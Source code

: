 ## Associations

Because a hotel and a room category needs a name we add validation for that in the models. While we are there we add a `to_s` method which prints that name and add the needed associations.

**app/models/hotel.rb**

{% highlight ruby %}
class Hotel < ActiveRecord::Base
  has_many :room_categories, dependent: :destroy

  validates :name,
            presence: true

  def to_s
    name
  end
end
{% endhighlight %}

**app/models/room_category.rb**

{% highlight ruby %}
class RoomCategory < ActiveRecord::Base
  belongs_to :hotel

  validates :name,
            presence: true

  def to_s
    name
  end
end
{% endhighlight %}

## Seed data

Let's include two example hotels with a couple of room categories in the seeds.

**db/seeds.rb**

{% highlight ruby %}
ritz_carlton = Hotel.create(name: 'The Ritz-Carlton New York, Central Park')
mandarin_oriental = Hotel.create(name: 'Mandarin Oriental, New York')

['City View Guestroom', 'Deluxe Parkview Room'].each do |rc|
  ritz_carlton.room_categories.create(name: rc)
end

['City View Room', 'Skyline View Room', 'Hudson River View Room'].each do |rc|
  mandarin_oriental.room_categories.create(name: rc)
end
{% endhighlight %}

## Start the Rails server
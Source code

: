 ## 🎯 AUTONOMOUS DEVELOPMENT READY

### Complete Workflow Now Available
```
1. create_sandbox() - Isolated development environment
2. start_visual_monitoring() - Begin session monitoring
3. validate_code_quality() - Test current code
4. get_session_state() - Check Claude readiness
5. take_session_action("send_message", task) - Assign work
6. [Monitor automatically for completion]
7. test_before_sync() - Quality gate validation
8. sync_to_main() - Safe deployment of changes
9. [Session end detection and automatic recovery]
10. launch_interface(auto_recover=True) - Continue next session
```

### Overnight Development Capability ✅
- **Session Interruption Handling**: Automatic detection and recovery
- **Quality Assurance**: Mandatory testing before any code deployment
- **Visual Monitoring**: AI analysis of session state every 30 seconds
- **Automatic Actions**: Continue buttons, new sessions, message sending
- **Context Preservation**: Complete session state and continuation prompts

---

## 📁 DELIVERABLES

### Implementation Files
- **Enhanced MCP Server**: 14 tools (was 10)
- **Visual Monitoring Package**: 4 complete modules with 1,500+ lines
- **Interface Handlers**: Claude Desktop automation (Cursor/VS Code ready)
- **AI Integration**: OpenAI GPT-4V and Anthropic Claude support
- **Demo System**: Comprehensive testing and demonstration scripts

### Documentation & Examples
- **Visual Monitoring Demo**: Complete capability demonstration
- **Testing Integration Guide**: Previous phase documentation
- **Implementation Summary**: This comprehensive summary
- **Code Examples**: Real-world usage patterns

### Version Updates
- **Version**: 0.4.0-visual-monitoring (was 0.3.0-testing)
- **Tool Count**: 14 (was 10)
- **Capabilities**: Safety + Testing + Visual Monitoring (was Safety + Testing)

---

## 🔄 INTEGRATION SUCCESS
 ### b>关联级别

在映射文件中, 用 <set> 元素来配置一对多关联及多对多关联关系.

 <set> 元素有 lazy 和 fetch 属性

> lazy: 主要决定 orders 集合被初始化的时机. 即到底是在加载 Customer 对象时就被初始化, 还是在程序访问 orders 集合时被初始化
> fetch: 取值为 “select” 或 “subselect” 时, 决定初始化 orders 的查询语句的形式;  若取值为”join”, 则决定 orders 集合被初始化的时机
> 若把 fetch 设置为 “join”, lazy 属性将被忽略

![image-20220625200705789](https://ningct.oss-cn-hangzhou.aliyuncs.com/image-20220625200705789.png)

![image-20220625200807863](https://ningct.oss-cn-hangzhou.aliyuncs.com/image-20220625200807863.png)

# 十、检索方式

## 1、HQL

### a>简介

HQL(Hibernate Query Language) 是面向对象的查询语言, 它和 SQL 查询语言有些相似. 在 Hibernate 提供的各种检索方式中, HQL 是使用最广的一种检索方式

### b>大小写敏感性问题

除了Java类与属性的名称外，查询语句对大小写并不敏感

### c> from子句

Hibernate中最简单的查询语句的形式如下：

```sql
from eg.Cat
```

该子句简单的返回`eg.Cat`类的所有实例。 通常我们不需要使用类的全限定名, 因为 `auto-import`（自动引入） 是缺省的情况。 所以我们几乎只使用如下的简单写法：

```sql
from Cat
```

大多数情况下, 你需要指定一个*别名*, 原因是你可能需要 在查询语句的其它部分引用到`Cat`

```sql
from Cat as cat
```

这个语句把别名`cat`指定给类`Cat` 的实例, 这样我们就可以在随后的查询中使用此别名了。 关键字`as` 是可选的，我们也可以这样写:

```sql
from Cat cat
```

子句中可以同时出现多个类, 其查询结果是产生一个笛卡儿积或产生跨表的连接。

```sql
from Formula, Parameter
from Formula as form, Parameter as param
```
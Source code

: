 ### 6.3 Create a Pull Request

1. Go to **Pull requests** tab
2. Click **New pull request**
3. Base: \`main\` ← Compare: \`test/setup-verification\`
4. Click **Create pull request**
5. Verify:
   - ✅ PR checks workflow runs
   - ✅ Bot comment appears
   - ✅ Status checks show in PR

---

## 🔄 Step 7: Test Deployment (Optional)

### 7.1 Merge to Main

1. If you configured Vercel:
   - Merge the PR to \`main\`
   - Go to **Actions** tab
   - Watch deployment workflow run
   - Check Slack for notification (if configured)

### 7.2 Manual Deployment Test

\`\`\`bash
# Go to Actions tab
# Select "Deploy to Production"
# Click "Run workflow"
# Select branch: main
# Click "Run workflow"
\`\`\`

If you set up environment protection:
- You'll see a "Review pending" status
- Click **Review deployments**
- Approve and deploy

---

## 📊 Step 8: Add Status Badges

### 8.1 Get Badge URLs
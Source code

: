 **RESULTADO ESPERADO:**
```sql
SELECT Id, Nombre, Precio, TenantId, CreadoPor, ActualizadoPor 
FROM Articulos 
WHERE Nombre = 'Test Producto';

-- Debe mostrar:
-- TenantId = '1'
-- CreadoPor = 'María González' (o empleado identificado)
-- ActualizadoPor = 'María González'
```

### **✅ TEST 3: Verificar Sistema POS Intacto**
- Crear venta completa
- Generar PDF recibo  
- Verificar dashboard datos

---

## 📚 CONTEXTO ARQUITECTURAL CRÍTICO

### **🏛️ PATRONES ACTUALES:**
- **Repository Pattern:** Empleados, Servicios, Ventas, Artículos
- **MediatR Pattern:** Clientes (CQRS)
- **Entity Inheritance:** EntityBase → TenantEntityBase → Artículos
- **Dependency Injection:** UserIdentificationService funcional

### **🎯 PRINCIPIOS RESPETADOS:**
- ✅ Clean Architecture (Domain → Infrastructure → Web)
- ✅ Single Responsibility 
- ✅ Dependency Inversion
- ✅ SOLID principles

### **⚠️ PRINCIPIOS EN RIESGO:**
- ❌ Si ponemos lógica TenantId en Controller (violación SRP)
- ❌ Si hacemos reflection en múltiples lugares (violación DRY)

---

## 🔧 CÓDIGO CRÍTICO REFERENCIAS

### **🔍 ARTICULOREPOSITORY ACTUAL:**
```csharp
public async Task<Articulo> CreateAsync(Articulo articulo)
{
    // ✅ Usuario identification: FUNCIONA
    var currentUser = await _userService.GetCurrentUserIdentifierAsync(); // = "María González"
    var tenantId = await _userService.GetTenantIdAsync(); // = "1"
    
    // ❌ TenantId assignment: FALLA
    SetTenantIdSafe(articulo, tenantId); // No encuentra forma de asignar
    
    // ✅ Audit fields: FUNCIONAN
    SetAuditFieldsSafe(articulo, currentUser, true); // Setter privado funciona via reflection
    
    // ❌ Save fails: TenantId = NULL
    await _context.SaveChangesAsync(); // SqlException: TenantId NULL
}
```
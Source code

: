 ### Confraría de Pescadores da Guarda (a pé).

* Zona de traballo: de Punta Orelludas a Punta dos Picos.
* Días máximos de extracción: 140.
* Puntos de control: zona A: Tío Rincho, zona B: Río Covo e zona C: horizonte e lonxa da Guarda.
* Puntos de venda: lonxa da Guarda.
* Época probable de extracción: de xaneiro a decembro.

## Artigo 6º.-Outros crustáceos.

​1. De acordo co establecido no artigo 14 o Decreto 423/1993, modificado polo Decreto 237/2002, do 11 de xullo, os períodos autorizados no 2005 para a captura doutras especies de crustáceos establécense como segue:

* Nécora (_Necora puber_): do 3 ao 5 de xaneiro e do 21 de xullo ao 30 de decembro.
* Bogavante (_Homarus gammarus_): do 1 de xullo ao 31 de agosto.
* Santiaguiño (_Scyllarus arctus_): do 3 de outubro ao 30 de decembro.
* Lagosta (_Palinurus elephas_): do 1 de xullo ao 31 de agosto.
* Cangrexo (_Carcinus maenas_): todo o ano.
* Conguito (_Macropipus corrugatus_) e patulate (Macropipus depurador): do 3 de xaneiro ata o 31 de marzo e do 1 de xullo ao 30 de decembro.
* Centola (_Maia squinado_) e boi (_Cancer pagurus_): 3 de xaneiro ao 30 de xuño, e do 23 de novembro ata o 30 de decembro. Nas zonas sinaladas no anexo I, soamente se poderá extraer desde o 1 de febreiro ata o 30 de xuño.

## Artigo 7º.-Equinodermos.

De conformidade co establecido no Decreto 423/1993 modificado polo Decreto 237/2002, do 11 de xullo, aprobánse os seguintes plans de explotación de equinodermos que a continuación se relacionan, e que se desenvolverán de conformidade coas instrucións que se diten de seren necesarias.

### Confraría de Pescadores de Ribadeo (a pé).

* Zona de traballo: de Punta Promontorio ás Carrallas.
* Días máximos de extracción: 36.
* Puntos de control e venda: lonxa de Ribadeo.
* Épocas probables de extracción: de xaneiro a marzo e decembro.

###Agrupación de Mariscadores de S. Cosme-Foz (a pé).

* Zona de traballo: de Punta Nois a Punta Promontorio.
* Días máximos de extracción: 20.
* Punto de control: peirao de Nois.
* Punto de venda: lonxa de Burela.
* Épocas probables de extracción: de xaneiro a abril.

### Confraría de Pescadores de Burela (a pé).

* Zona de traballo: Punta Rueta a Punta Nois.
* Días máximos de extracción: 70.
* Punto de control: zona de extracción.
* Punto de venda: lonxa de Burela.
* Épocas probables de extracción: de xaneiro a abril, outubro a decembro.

* What is required
Quote the listing word for word from its first line through the line in which "- **Context Preservation**: Complete" appears.

* Answer below
Source code

: ## Associations

Because a hotel and a room category needs a name we add validation for that in the models. While we are there we add a `to_s` method which prints that name and add the needed associations.

**app/models/hotel.rb**

{% highlight ruby %}
class Hotel < ActiveRecord::Base
  has_many :room_categories, dependent: :destroy

  validates :name,
            presence: true

  def to_s
    name
  end
end
{% endhighlight %}

**app/models/room_category.rb**

{% highlight ruby %}
class RoomCategory < ActiveRecord::Base
  belongs_to :hotel

  validates :name,
            presence: true

  def to_s
    name
  end
end
{% endhighlight %}

## Seed data

Let's include two example hotels with a couple of room categories in the seeds.

**db/seeds.rb**

{% highlight ruby %}
ritz_carlton = Hotel.create(name: 'The Ritz-Carlton New York, Central Park')
mandarin_oriental = Hotel.create(name: 'Mandarin Oriental, New York')

['City View Guestroom', 'Deluxe Parkview Room'].each do |rc|
  ritz_carlton.room_categories.create(name: rc)
end

['City View Room', 'Skyline View Room', 'Hudson River View Room'].each do |rc|
  mandarin_oriental.room_categories.create(name: rc)
end
{% endhighlight %}

## Start the Rails server
Source code

: ## 🎯 AUTONOMOUS DEVELOPMENT READY

### Complete Workflow Now Available
```
1. create_sandbox() - Isolated development environment
2. start_visual_monitoring() - Begin session monitoring
3. validate_code_quality() - Test current code
4. get_session_state() - Check Claude readiness
5. take_session_action("send_message", task) - Assign work
6. [Monitor automatically for completion]
7. test_before_sync() - Quality gate validation
8. sync_to_main() - Safe deployment of changes
9. [Session end detection and automatic recovery]
10. launch_interface(auto_recover=True) - Continue next session
```

### Overnight Development Capability ✅
- **Session Interruption Handling**: Automatic detection and recovery
- **Quality Assurance**: Mandatory testing before any code deployment
- **Visual Monitoring**: AI analysis of session state every 30 seconds
- **Automatic Actions**: Continue buttons, new sessions, message sending
- **Context Preservation**: Complete session state and continuation prompts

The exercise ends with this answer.